Credit Karma announced the results of its research into the “Credit Fumble” phenomenon, a behavioral cycle where young consumers, many without the necessary financial education, fall victim to largely avoidable financial mistakes.
Drawing upon a survey of 1,051 Americans between the age of 31-44 and data from Credit Karma’s more than 45 million members, the company found:
• Three out of four of respondents felt like the financial mistakes they made before they turned 30 had a negative impact on the quality of their life.
• Only 28 percent of people surveyed received some type of personal finance education before college, with the majority of that education (58 percent) coming from parents.

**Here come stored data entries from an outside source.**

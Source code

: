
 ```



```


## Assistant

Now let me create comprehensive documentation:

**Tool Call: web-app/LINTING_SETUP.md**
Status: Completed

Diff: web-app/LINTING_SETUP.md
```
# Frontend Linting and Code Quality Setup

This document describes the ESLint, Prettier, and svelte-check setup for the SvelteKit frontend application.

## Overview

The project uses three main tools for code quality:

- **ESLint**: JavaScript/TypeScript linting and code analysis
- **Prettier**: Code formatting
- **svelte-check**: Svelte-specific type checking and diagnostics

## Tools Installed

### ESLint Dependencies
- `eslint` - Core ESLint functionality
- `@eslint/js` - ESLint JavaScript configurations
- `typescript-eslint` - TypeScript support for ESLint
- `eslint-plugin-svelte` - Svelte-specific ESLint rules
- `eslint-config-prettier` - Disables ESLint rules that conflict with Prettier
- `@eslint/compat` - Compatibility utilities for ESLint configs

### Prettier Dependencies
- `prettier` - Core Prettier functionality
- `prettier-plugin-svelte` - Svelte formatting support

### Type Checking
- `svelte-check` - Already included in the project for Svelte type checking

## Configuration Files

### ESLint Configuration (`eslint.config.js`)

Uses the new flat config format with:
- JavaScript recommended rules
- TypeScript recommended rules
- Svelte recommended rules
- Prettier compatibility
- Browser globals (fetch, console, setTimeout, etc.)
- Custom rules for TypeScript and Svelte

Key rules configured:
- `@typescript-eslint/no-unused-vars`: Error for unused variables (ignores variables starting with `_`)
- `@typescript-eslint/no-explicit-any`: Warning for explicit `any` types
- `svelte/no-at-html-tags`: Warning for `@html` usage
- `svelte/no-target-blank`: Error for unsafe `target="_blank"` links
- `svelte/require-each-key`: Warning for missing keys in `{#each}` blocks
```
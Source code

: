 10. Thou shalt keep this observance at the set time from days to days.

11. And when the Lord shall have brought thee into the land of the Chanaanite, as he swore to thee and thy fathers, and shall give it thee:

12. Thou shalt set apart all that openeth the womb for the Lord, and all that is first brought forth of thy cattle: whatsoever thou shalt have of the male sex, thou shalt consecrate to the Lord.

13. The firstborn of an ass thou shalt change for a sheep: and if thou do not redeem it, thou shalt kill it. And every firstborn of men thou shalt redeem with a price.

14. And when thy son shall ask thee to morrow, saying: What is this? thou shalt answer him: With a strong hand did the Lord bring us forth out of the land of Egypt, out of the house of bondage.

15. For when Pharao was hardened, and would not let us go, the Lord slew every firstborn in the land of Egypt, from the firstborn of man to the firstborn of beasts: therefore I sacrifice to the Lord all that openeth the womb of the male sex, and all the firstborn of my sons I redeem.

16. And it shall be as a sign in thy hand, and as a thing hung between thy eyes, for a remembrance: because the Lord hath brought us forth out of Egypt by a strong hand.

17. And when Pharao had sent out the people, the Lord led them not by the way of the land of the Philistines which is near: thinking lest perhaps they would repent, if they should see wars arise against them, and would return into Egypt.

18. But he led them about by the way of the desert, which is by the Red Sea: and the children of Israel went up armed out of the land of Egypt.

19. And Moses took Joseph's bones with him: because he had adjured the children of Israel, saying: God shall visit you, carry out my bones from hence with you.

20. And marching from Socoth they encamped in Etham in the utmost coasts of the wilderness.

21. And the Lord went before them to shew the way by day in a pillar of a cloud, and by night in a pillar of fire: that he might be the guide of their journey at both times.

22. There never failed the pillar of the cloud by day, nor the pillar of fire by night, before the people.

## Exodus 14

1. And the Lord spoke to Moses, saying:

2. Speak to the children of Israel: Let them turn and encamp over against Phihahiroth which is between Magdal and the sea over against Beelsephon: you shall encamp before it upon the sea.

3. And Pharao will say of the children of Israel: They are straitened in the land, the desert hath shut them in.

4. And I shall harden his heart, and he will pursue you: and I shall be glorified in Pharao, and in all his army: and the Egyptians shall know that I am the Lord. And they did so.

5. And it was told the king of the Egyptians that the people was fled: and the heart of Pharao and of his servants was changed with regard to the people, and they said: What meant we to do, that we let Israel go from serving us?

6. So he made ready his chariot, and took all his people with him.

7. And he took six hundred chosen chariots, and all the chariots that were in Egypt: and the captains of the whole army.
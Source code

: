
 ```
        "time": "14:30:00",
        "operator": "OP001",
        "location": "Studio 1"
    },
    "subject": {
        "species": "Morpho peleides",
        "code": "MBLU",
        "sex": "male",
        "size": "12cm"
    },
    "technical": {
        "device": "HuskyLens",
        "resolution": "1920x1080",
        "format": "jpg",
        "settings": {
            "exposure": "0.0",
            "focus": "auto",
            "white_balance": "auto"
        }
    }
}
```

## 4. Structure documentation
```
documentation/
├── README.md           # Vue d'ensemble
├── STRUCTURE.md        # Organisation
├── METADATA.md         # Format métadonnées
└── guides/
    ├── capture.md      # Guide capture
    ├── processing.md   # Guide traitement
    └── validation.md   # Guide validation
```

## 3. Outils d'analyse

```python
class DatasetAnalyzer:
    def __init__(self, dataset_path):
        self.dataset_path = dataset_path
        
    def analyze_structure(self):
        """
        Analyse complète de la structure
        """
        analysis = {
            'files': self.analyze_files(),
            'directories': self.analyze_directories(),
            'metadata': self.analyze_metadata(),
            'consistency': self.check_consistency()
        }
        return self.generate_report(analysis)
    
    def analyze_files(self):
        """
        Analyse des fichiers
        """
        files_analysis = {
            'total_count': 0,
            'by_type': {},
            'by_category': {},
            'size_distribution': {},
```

• More than two-thirds of people surveyed (69 percent) did not properly understand what credit scores were when they got their first credit card; 73 percent said that better financial education could have prevented them from making credit-related mistakes.
• These Credit Fumbles make it hard for people to improve their financial situation as an adult: 61 percent of people surveyed were turned down for a credit card after making a Credit Fumble; more than a quarter (26 percent) had to move back in with their parents to recover financially.
Since 2014, Credit Karma has worked with college and university students across the country to educate young Americans before their first touch point with credit, through its Campus Challenge and Student Ambassador program. Alongside free credit scores and reports, it offers its members friendly, personalized information to help each of them understand and make the most of their individual situation.